Western Public Health Lobby Must Recognize Social Dimension Of HIV In Africa

In a Dallas Morning News opinion piece, Travis Kavulla, a Phillips Foundation journalism fellow and former Gates scholar in African history at Cambridge, examines African beliefs of “causation” and their relation to HIV/AIDS. Kavulla writes, “Africa’s AIDS crisis runs too deep and wide for a solution to be based solely on treatment. The ultimate goal is to prevent HIV’s further transmission – and that’s squarely in the hands of the individual, informed by his cultural and religious beliefs. … The public health lobby answers this question by saying, essentially, ‘Start using condoms.’ This is the narrow-minded response … As long as this attitude persists, Western policy will remain discordant with the realm of cause and effect within which Africans are operating.”
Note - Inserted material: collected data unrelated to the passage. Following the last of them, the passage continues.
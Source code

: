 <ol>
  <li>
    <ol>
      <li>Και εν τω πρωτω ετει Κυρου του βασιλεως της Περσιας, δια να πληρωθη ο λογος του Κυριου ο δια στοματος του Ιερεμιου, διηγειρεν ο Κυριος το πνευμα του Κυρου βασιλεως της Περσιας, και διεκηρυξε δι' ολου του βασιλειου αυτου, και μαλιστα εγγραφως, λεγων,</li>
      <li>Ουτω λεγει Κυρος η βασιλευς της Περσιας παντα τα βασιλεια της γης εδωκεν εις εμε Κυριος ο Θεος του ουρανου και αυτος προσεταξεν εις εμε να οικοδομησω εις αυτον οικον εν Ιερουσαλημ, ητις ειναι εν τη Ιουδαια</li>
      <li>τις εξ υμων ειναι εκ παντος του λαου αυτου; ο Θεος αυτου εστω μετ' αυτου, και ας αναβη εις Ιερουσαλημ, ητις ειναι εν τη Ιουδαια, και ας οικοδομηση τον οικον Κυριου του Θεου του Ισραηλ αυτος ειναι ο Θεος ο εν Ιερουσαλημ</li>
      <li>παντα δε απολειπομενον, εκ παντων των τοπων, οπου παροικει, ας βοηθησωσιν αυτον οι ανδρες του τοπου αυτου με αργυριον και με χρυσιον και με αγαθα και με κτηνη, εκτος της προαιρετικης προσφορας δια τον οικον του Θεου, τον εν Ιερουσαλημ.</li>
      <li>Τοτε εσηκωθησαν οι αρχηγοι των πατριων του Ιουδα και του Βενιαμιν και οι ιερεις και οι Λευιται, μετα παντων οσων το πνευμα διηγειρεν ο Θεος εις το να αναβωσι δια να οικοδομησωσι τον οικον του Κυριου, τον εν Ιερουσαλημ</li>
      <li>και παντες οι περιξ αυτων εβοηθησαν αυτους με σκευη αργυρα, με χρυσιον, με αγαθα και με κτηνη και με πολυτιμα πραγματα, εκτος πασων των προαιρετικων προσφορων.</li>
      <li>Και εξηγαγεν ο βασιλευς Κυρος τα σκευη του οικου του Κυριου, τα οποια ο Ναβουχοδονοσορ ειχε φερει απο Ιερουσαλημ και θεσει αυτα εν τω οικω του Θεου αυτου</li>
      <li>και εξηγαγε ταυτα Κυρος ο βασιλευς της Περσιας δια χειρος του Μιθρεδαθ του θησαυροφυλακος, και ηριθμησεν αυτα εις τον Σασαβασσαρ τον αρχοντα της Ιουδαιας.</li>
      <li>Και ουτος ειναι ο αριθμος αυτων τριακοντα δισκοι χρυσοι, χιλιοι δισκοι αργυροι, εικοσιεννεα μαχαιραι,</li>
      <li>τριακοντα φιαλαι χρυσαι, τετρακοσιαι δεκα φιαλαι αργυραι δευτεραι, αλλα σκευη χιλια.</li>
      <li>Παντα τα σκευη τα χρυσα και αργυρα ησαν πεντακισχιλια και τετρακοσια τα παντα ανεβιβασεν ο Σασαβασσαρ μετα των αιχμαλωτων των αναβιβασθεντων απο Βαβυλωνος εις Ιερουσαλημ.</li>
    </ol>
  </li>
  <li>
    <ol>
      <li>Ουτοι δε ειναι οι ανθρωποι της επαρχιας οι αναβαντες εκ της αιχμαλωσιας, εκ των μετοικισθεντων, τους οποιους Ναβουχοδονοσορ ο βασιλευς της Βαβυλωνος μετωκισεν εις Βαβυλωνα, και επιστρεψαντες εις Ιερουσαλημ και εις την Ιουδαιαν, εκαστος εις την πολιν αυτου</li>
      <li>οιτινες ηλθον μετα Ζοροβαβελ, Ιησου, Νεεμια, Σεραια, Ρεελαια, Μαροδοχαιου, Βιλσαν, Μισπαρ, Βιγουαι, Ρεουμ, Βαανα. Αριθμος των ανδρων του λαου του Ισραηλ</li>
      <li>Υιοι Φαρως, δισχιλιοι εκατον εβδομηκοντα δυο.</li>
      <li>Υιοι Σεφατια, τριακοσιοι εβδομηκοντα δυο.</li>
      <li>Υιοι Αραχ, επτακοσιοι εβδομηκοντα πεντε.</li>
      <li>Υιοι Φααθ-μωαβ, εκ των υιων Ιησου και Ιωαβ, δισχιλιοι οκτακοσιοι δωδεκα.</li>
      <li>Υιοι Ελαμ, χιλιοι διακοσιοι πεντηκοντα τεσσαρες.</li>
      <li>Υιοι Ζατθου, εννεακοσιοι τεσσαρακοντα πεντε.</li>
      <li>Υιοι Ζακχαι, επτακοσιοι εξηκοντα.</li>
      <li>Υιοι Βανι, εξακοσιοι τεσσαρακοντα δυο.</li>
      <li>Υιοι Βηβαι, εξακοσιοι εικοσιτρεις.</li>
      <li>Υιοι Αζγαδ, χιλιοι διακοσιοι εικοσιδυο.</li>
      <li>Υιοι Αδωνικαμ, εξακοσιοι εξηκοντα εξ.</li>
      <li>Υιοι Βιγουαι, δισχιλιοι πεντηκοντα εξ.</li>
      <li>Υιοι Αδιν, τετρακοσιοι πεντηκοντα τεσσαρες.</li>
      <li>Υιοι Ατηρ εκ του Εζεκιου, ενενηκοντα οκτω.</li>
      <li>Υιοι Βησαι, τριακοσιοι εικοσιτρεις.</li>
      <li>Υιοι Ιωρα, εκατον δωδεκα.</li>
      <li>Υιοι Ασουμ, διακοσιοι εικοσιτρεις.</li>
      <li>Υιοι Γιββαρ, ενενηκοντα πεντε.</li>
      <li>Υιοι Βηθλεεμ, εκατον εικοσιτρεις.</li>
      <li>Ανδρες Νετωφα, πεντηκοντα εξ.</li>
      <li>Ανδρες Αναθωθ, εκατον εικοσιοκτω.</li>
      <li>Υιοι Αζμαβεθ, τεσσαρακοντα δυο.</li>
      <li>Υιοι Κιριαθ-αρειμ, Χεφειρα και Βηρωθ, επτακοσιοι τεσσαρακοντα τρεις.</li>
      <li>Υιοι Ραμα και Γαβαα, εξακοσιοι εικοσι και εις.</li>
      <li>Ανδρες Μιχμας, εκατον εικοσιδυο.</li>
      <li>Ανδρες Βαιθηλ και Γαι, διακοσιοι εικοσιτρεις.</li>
“The only lasting solution to AIDS in Africa will come through behavioral change,” Kavulla writes, adding that the “Western public health lobby … must stop imposing its own agenda on Africa. … The sooner the donor community realizes this, and reorients its policies to fit African realities, the better” (11/13).

The KFF Daily Global Health Policy Report summarized news and information on global health policy from hundreds of sources, from May 2009 through December 2020. All summaries are archived and available via search.